David Beasley told The Associated Press in an interview on Wednesday that Yemen is “in a very bad situation” and that food supplied by World Food Program (WFP), the food assistance branch of the U.N., is depended on by more than 40 percent of Yemen’s population already.
“We’re feeding 13 million people out of a nation of 30 million people, and we are running out of money,” Beasley told the AP.
Beasley said the coronavirus pandemic has exacerbated the issue of starvation globally, with 285 million people battling starvation across the world.
“We’ve got twice the number of people struggling around the world now. So, what am I gonna do for the children in Yemen? Steal it from the children in Ethiopia, or Afghanistan, or Nigeria or in Syria? That’s not right,” Beasley said.
The U.N. official added that the WFP has already had to halve rations for eight million Yemenis as a result of a lack of funding.
“We may be cutting those down to zero. What do you think will happen? people will die.
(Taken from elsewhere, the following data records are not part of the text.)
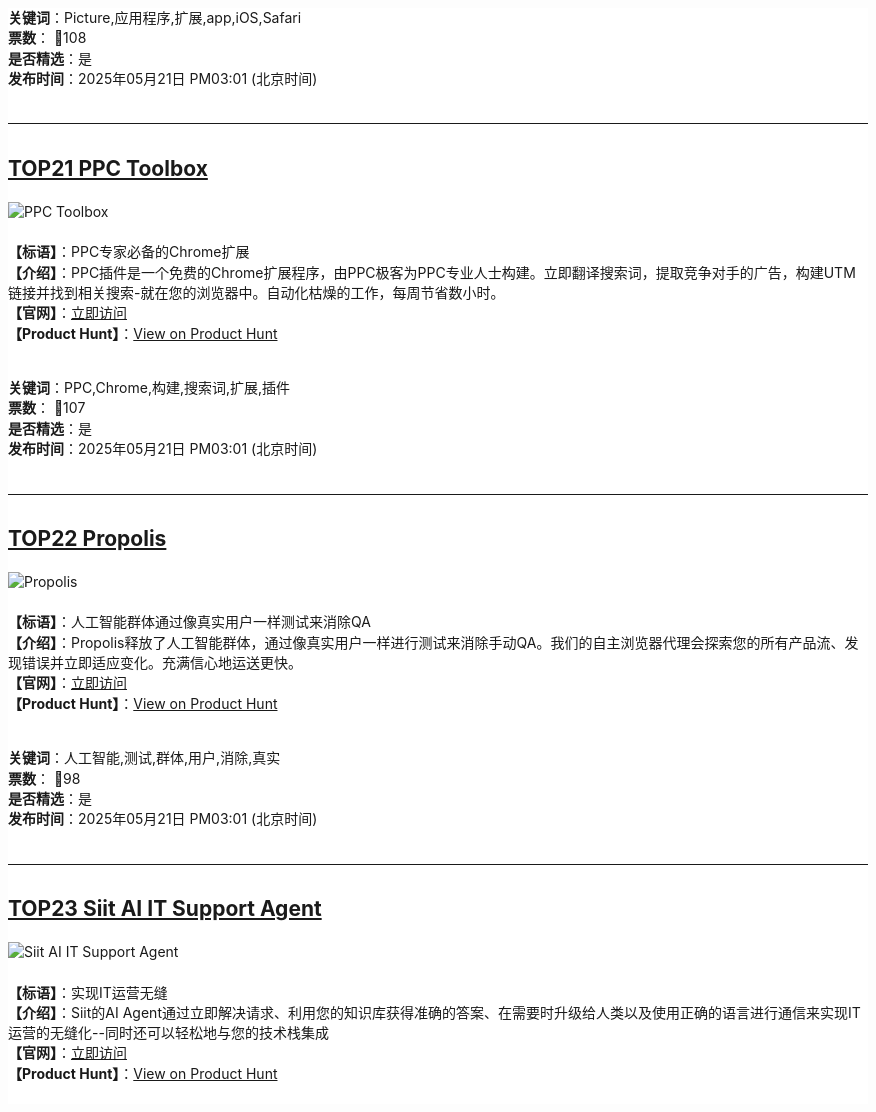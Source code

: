 **关键词**：Picture,应用程序,扩展,app,iOS,Safari<br />
**票数**： 🔺108<br />
**是否精选**：是<br />
**发布时间**：2025年05月21日 PM03:01 (北京时间)<br /><br />

---

## [TOP21    PPC Toolbox](https://www.producthunt.com/posts/ppc-toolbox)
![PPC Toolbox](https://ph-files.imgix.net/6d3164f7-86f1-4473-9e09-88d9fc6aaa5e.png?auto=format&fit=crop&frame=1&h=512&w=1024)<br /><br />
**【标语】**：PPC专家必备的Chrome扩展<br />
**【介绍】**：PPC插件是一个免费的Chrome扩展程序，由PPC极客为PPC专业人士构建。立即翻译搜索词，提取竞争对手的广告，构建UTM链接并找到相关搜索-就在您的浏览器中。自动化枯燥的工作，每周节省数小时。<br />
**【官网】**：[立即访问](https://www.producthunt.com/r/XZF3EEGCM7X2EH)<br />
**【Product Hunt】**：[View on Product Hunt](https://www.producthunt.com/posts/ppc-toolbox)<br /><br />

**关键词**：PPC,Chrome,构建,搜索词,扩展,插件<br />
**票数**： 🔺107<br />
**是否精选**：是<br />
**发布时间**：2025年05月21日 PM03:01 (北京时间)<br /><br />

---

## [TOP22    Propolis](https://www.producthunt.com/posts/propolis)
![Propolis](https://ph-files.imgix.net/05900e97-988d-46a4-8a9a-c4c6ee68a059.png?auto=format&fit=crop&frame=1&h=512&w=1024)<br /><br />
**【标语】**：人工智能群体通过像真实用户一样测试来消除QA<br />
**【介绍】**：Propolis释放了人工智能群体，通过像真实用户一样进行测试来消除手动QA。我们的自主浏览器代理会探索您的所有产品流、发现错误并立即适应变化。充满信心地运送更快。<br />
**【官网】**：[立即访问](https://www.producthunt.com/r/2Q2IZ5ZT74X3V7)<br />
**【Product Hunt】**：[View on Product Hunt](https://www.producthunt.com/posts/propolis)<br /><br />

**关键词**：人工智能,测试,群体,用户,消除,真实<br />
**票数**： 🔺98<br />
**是否精选**：是<br />
**发布时间**：2025年05月21日 PM03:01 (北京时间)<br /><br />

---

## [TOP23    Siit AI IT Support Agent](https://www.producthunt.com/posts/siit-ai-it-support-agent)
![Siit AI IT Support Agent](https://ph-files.imgix.net/e7953bec-ef88-4949-a1c2-2e8b0573c26f.jpeg?auto=format&fit=crop&frame=1&h=512&w=1024)<br /><br />
**【标语】**：实现IT运营无缝<br />
**【介绍】**：Siit的AI Agent通过立即解决请求、利用您的知识库获得准确的答案、在需要时升级给人类以及使用正确的语言进行通信来实现IT运营的无缝化--同时还可以轻松地与您的技术栈集成<br />
**【官网】**：[立即访问](https://www.producthunt.com/r/67VE25OX7IFHGE)<br />
**【Product Hunt】**：[View on Product Hunt](https://www.producthunt.com/posts/siit-ai-it-support-agent)<br /><br />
It will be catastrophic,” Beasley said.
Beasley added that the WFP needs an additional $9 billion to address the demand for food around the world.
“The $430 trillion worth of wealth in the world today, there should not be a single child dying anywhere on earth,” he said.
His comments come after the Biden administration earlier this week issued sanctions targeting the international business network that funds Yemen’s Houthi rebels and their attacks on civilians in Yemen and the Persian Gulf in an effort to bankrupt funds prolonging the country’s seven-year civil war.